In other words, according to Luke, Jesus was not only the founder of Christianity, anointed, guided, empowered by the Spirit, but the disciples, his followers, are also baptized, guided and empowered by the Spirit. This is not surprising, because their mission is to continue doing and teaching those things that Jesus began to do and teach. Thus, while Luke's first volume of his two-volume history of the origin and spread of Christianity tells the story of the charismatic Christ who goes about doing good, his second volume tells the story of the charismatic community of disciples who go about and do good, because the Spirit of Christ was with them.

Synopsis of Lucan Christology

Luke, like Matthew, reports that the miracle of the incarnation was done by the shadowy power of the Holy Spirit. This is the relationship between Jesus and the Holy Spirit, which Luke shares with one or more of the other evangelists. That relationship between Jesus and the Holy Spirit, which is unique to Luke-Acts, makes Luke the historian-theologian of the Spirit and Jesus the charismatic Christ.

In Jerusalem, "the apostles," Luke reports, "were testifying to the resurrection of the Lord Jesus" (4-33).

A Synthesis of Luke’s Pneumatology

Cumulatively, however, the evidence is overwhelmingly convincing: There is a personalization of the Spirit in Luke's Acts. The personalization of the Holy Spirit finds its greatest significance in the Trinitarian dimension of Luke's theology. In addition to being led by the Holy Spirit, Jesus also ministered in the power of the Holy Spirit (Luke 4:14).

This observation is reinforced by Luke's most prominent term to describe the activity of the Holy Spirit.

Unity and Diversity

Lucan, Johannine, and Pauline Perspectives on the Holy Spirit

Dunn conforms Luke's account of the gift of the Spirit to the Samaritans, with the report thereof.

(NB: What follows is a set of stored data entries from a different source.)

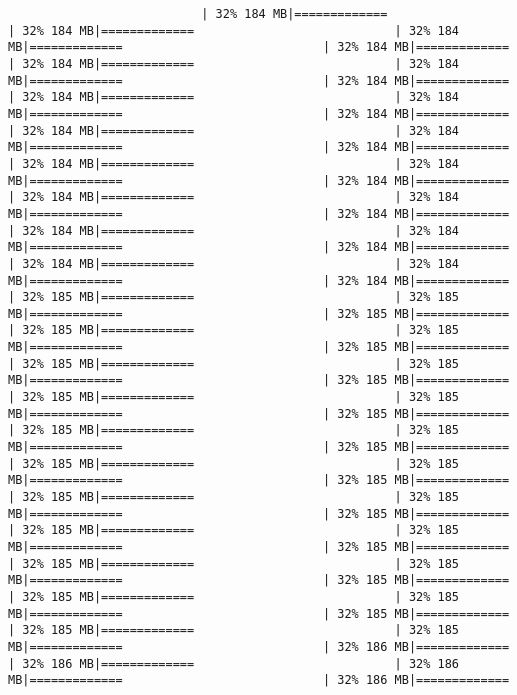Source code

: \documentclass[
]{article}
\begin{document}
\begin{verbatim}
                           | 32% 184 MB|=============                            | 32% 184 MB|=============                            | 32% 184 MB|=============                            | 32% 184 MB|=============                            | 32% 184 MB|=============                            | 32% 184 MB|=============                            | 32% 184 MB|=============                            | 32% 184 MB|=============                            | 32% 184 MB|=============                            | 32% 184 MB|=============                            | 32% 184 MB|=============                            | 32% 184 MB|=============                            | 32% 184 MB|=============                            | 32% 184 MB|=============                            | 32% 184 MB|=============                            | 32% 184 MB|=============                            | 32% 184 MB|=============                            | 32% 184 MB|=============                            | 32% 184 MB|=============                            | 32% 184 MB|=============                            | 32% 184 MB|=============                            | 32% 184 MB|=============                            | 32% 184 MB|=============                            | 32% 184 MB|=============                            | 32% 184 MB|=============                            | 32% 185 MB|=============                            | 32% 185 MB|=============                            | 32% 185 MB|=============                            | 32% 185 MB|=============                            | 32% 185 MB|=============                            | 32% 185 MB|=============                            | 32% 185 MB|=============                            | 32% 185 MB|=============                            | 32% 185 MB|=============                            | 32% 185 MB|=============                            | 32% 185 MB|=============                            | 32% 185 MB|=============                            | 32% 185 MB|=============                            | 32% 185 MB|=============                            | 32% 185 MB|=============                            | 32% 185 MB|=============                            | 32% 185 MB|=============                            | 32% 185 MB|=============                            | 32% 185 MB|=============                            | 32% 185 MB|=============                            | 32% 185 MB|=============                            | 32% 185 MB|=============                            | 32% 185 MB|=============                            | 32% 185 MB|=============                            | 32% 185 MB|=============                            | 32% 185 MB|=============                            | 32% 185 MB|=============                            | 32% 185 MB|=============                            | 32% 185 MB|=============                            | 32% 185 MB|=============                            | 32% 185 MB|=============                            | 32% 185 MB|=============                            | 32% 186 MB|=============                            | 32% 186 MB|=============                            | 32% 186 MB|=============                            | 32% 186 MB|=============                          
\end{verbatim}
\end{document}
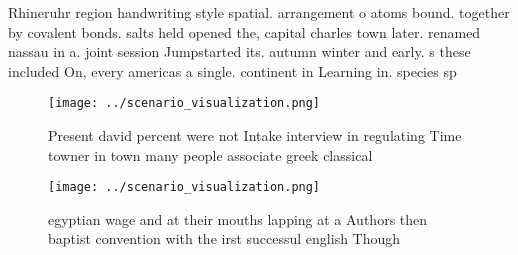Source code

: \documentclass[a4paper]{article}
\begin{document}
Rhineruhr region handwriting style spatial. arrangement o atoms bound. together by covalent bonds. salts held opened the, capital charles town later. renamed nassau in a. joint session Jumpstarted its. autumn winter and early. s these included On, every americas a single. continent in Learning in. species sp

\begin{figure}
\centering
\texttt{[image: ../scenario\_visualization.png]}
\caption{Present david percent were not Intake interview in regulating Time towner in town many people associate greek classical
}
\end{figure}
 
\begin{figure}
\centering
\texttt{[image: ../scenario\_visualization.png]}
\caption{ egyptian wage and at their mouths lapping at a Authors then baptist convention with the irst successul english Though 
}
\end{figure}
 
\end{document}
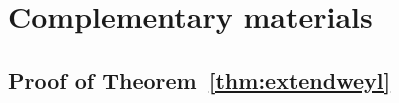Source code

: \documentclass[11pt]{article}
\begin{document}





\appendix
\label{appendix}  


\section{Complementary materials} \label{app:vf}

\subsection{Proof of Theorem~\ref{thm:extendweyl}} \label{sec:ProofOfWeyl2thm}
\end{document}

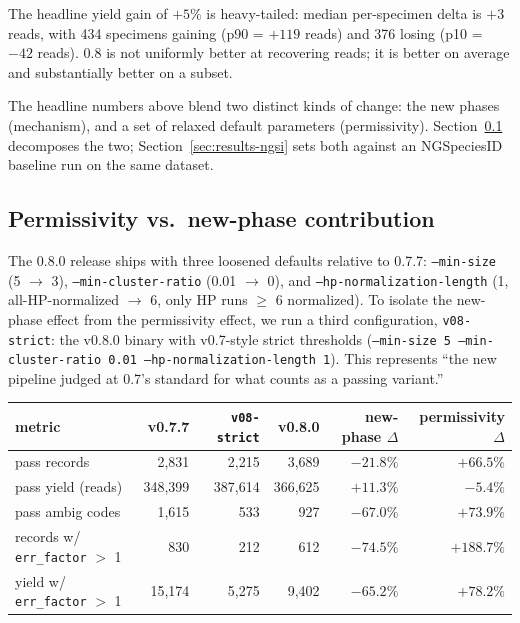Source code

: \documentclass[11pt]{article}
\begin{document}
The headline yield gain of $+5\%$ is heavy-tailed: median per-specimen
delta is $+3$ reads, with 434 specimens gaining (p90 = $+119$ reads) and
376 losing (p10 = $-42$ reads). 0.8 is not uniformly better at recovering
reads; it is better on average and substantially better on a subset.

The headline numbers above blend two distinct kinds of change: the new
phases (mechanism), and a set of relaxed default parameters
(permissivity). Section~\ref{sec:results-permissivity} decomposes the
two; Section~\ref{sec:results-ngsi} sets both against an NGSpeciesID
baseline run on the same dataset.

\subsection{Permissivity vs.~new-phase contribution}
\label{sec:results-permissivity}

The 0.8.0 release ships with three loosened defaults relative to 0.7.7:
\texttt{--min-size} (5 $\to$ 3), \texttt{--min-cluster-ratio} (0.01
$\to$ 0), and \texttt{--hp-normalization-length} (1, all-HP-normalized
$\to$ 6, only HP runs $\geq$ 6 normalized). To isolate the new-phase
effect from the permissivity effect, we run a third configuration,
\texttt{v08-strict}: the v0.8.0 binary with v0.7-style strict thresholds
(\texttt{--min-size 5 --min-cluster-ratio 0.01 --hp-normalization-length
1}). This represents ``the new pipeline judged at 0.7's standard for
what counts as a passing variant.''

\begin{center}
\begin{tabular}{lrrrrr}
\toprule
metric & v0.7.7 & \texttt{v08-strict} & v0.8.0 & new-phase $\Delta$ & permissivity $\Delta$ \\
\midrule
pass records & 2,831 & 2,215 & 3,689 & $\mathbf{-21.8\%}$ & $\mathbf{+66.5\%}$ \\
pass yield (reads) & 348,399 & 387,614 & 366,625 & $+11.3\%$ & $-5.4\%$ \\
pass ambig codes & 1,615 & 533 & 927 & $\mathbf{-67.0\%}$ & $\mathbf{+73.9\%}$ \\
records w/ \texttt{err\_factor} $>$ 1 & 830 & 212 & 612 & $\mathbf{-74.5\%}$ & $\mathbf{+188.7\%}$ \\
yield w/ \texttt{err\_factor} $>$ 1 & 15,174 & 5,275 & 9,402 & $\mathbf{-65.2\%}$ & $\mathbf{+78.2\%}$ \\
\bottomrule
\end{tabular}
\end{center}
\end{document}
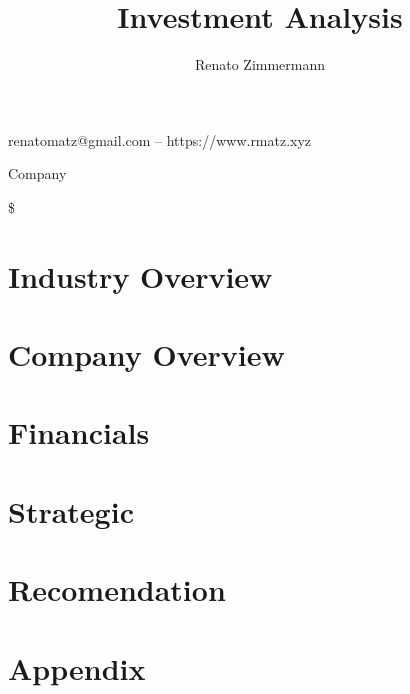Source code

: \documentclass{article}
\makeatletter
\renewcommand{\maketitle}{
\hspace{-.4cm}\begin{minipage}[t]{.6\textwidth}
{\huge\bfseries\thetitle}

\vspace{.1cm}{\large\itshape\theauthor}

renatomatz@gmail.com -- https://www.rmatz.xyz

\end{minipage}
\hfill\vline\hfill
\begin{minipage}[t]{.3\textwidth}
{\Large\company}

\vspace{.1cm}{\large\bfseries\ticker}

\$
\end{minipage}
\vspace{.5cm}
\hline\hline
}
\newcommand{\company}{Company}
\newcommand{\ticker}{TKR}
\makeatother
\begin{document}
\title{Investment Analysis}
\author{Renato Zimmermann}

\maketitle

\section{Industry Overview}

\section{Company Overview}

\section{Financials}

\section{Strategic}

\section{Recomendation}

\pagebreak
\section{Appendix}
\end{document}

If they believed in the name of the Lord Jesus (v. 16) they must be called Christians. Dunn, Bupt%m in the Holy Spirit: A Re-examination of the New Testament Tding on the Gijt oj the Spirit in ReZation to Pentecostulism Today.

The unity in their perspectives on the Holy Spirit stems mainly from the Christ event which gave rise to New Testament faith.

Unity in New Testament Pneumatology

Regarding the gift of the Spirit to the mother of the disciples in general, John writes: "But you have an anointing from the Holy One. Paul usually refers to the Holy Spirit simply as "the Spirit". But "Spirit" is. Therefore, for the disciples, as for Jesus before, the gift of the Spirit is professional.

It is important that in John, as well as in Luke, the disciples are pneumatic or people of the Spirit.

Diversity in New Testament Pneumatology

For Paul, the role of the Spirit can also be seen in the sanctification of the believer. 2:13, Paul writes that salvation comes through faith in the truth and the sanctification of the Spirit. Pentecostal experience with the Holy Spirit gives existential awareness of the miracles in the Biblical worldview.

Ervin's "pneumatic" hermeneutic points to the rehabilitation of the role of the Holy Spirit in the interpretation of Scripture.

The Literary Genre of Luke-Acts?

James Hope Moulton fi George Milligan, Jechoota Kakuu Giriikii (Grand Rapids: Wm. B. Eerdmans, 1963), fuula. Bruce, The Ads of the Apostles The Greek Text with Introduction and Commentay (2ffaa; Haaluma wal fakkaatuun, hojiin (logoi) Rehobi’aam fi mootota biroo seenaa raajota keessatti galmaa’eera (2Seenaa 12:15 fi kkf).

Josephus writes the history of the Jews, and reports, as a first-hand participant and observer, the demise of Second Temple-era Judaism.